TASK OBJECTIVE >> Copy every line of the records below that holds the word "associates".

─── GIVEN RECORDS ───

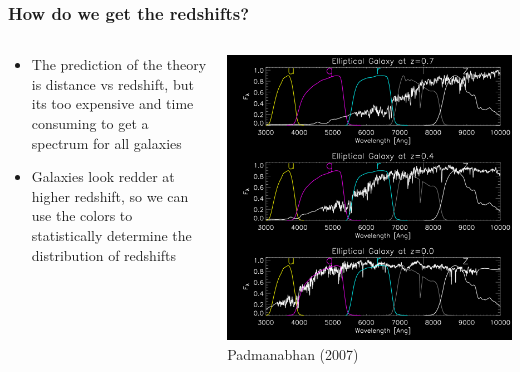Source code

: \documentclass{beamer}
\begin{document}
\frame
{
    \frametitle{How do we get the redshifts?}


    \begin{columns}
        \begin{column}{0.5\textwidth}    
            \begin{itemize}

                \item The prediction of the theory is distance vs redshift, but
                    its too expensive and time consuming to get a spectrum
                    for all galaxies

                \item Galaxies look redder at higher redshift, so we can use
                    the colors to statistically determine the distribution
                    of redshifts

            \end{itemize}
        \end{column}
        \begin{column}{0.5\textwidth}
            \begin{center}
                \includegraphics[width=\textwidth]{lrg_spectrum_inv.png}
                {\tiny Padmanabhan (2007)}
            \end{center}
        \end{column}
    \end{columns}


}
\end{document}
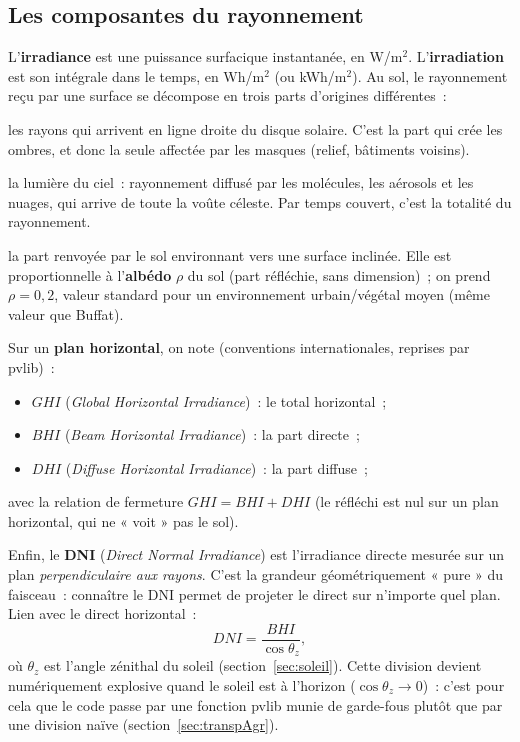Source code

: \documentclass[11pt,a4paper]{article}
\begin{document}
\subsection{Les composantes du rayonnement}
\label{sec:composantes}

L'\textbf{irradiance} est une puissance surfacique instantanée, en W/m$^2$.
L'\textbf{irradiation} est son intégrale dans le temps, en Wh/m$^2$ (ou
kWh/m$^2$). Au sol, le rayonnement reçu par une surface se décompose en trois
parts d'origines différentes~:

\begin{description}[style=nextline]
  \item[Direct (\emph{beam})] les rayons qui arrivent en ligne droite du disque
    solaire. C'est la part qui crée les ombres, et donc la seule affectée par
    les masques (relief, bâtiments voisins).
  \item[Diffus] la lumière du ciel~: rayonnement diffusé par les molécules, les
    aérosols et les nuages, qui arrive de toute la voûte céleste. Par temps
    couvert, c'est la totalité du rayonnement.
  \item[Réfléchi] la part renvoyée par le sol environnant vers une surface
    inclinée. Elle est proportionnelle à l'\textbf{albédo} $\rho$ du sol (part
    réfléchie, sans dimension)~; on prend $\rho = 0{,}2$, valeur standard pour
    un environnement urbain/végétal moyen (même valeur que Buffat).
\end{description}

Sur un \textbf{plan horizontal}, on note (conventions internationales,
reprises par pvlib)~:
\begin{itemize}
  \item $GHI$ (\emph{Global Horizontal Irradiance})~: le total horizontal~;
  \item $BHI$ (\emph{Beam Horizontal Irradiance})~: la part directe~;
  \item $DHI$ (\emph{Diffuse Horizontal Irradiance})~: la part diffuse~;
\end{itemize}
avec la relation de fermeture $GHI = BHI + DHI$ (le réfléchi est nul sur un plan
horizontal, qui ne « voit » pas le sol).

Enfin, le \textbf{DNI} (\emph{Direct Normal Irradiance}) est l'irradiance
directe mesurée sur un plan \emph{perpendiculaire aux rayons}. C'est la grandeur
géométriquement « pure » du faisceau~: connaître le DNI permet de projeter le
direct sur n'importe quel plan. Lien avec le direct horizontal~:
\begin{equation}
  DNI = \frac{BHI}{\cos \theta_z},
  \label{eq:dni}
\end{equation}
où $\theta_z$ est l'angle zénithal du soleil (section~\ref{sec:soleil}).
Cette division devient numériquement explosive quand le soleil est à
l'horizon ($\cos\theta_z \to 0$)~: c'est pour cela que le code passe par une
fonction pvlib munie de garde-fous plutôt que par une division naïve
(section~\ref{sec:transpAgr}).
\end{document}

───
─── GIVEN RECORDS ───

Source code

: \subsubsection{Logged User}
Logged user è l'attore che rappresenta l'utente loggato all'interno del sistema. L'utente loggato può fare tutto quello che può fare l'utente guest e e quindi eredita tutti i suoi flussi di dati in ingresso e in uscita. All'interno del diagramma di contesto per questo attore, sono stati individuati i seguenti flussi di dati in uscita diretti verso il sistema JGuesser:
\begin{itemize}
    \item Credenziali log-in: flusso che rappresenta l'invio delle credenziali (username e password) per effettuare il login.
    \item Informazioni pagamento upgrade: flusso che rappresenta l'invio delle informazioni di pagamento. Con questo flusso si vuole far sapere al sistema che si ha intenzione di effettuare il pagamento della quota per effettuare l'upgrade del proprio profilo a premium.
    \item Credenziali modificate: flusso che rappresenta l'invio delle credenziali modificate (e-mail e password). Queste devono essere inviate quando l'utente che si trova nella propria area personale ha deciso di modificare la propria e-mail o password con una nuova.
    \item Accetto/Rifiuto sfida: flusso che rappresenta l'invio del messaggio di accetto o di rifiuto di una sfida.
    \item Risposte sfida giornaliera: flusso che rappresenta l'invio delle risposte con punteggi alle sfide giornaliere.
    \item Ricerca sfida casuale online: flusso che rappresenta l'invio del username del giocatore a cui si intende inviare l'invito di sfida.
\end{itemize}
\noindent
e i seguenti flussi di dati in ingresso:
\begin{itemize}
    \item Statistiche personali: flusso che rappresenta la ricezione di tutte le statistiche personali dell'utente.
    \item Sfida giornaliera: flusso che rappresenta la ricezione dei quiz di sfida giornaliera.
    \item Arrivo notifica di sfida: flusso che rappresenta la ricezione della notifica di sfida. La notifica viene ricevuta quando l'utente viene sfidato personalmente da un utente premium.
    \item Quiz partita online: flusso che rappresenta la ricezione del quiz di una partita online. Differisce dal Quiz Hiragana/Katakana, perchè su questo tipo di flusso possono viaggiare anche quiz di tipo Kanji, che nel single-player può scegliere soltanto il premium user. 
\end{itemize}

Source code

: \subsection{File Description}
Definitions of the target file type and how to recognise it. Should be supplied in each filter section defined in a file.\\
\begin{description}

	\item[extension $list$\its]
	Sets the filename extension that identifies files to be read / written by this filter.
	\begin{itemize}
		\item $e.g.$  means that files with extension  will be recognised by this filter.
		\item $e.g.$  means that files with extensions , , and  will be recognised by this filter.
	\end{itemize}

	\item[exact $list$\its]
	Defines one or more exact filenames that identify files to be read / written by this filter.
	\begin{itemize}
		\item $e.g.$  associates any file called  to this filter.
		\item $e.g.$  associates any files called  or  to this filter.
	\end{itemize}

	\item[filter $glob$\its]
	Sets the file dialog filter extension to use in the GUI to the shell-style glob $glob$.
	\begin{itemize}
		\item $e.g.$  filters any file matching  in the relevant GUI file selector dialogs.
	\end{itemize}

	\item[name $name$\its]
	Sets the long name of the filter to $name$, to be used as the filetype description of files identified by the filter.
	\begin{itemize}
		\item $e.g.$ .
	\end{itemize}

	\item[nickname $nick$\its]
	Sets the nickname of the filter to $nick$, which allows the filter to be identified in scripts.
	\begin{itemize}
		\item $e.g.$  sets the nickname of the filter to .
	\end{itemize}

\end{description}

───
─── GIVEN RECORDS ───

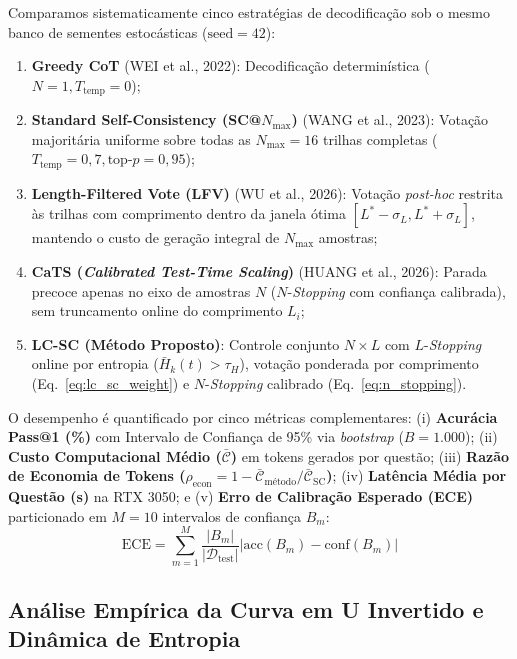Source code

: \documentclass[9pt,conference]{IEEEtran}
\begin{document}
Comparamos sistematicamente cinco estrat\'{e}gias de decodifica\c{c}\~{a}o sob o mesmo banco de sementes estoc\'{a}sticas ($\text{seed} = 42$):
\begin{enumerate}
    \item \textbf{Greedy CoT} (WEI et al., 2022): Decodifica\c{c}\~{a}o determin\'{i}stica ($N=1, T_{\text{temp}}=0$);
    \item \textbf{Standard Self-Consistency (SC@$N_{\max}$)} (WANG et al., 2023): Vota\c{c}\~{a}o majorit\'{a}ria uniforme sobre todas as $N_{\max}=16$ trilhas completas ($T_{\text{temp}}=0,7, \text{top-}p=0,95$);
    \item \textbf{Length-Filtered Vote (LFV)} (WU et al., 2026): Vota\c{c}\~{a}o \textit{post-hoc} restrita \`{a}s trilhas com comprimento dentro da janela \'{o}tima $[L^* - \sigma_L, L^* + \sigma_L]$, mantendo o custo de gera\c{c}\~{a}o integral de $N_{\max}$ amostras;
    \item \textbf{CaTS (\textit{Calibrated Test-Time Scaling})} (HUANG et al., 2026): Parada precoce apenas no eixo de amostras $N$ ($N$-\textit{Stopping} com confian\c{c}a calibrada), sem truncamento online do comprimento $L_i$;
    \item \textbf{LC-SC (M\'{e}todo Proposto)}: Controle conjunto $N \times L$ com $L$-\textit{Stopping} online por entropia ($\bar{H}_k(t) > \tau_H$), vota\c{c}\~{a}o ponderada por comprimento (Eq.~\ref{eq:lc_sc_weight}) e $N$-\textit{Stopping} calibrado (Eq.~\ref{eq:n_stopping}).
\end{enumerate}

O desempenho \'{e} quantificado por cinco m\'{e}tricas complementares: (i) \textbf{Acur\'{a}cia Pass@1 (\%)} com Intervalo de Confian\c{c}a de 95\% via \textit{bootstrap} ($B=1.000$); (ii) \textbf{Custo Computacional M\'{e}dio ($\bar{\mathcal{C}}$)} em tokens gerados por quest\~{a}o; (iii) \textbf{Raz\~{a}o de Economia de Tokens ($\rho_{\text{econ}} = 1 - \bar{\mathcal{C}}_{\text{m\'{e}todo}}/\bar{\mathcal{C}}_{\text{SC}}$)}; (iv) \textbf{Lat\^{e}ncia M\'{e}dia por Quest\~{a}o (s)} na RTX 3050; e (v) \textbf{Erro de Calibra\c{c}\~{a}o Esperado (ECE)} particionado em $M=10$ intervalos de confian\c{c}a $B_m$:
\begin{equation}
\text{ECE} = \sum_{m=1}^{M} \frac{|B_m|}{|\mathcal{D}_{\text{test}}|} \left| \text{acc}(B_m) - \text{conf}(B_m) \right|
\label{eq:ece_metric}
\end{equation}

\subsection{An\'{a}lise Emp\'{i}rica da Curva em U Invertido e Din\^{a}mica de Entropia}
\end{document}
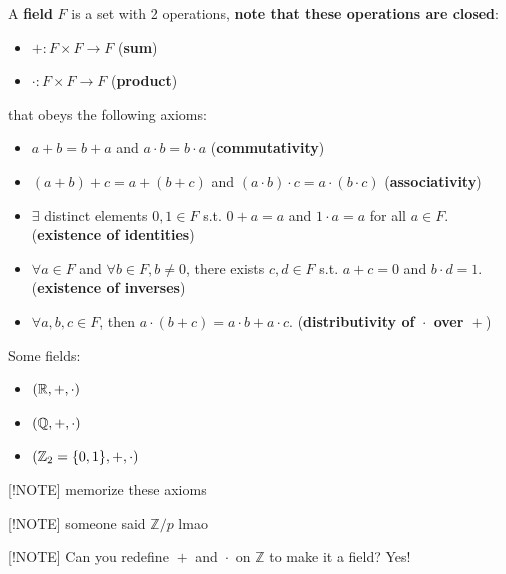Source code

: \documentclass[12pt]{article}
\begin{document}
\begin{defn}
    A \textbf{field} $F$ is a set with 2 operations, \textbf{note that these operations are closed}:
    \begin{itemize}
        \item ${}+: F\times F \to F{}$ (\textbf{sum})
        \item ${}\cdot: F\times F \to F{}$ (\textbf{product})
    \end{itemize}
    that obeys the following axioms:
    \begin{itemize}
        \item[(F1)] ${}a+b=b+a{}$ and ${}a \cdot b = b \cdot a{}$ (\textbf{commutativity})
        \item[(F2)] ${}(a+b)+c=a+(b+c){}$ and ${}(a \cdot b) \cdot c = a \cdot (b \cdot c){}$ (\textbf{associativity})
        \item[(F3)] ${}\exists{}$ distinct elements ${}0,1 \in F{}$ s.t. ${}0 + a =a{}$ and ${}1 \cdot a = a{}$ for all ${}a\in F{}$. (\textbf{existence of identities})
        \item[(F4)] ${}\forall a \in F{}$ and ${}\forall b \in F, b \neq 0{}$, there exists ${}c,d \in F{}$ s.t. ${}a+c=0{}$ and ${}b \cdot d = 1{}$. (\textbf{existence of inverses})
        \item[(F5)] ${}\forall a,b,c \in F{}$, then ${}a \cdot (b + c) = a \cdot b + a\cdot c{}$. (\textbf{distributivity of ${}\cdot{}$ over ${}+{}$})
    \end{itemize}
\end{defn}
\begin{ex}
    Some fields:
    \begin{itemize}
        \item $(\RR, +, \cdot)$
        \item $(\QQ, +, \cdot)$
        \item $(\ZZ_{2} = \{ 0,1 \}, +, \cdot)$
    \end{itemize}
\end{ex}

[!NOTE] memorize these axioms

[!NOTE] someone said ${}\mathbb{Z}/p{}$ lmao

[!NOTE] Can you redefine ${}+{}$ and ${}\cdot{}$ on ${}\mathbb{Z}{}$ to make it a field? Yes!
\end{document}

───

RESULT >>
		\item $e.g.$  associates any file called  to this filter.
		\item $e.g.$  associates any files called  or  to this filter.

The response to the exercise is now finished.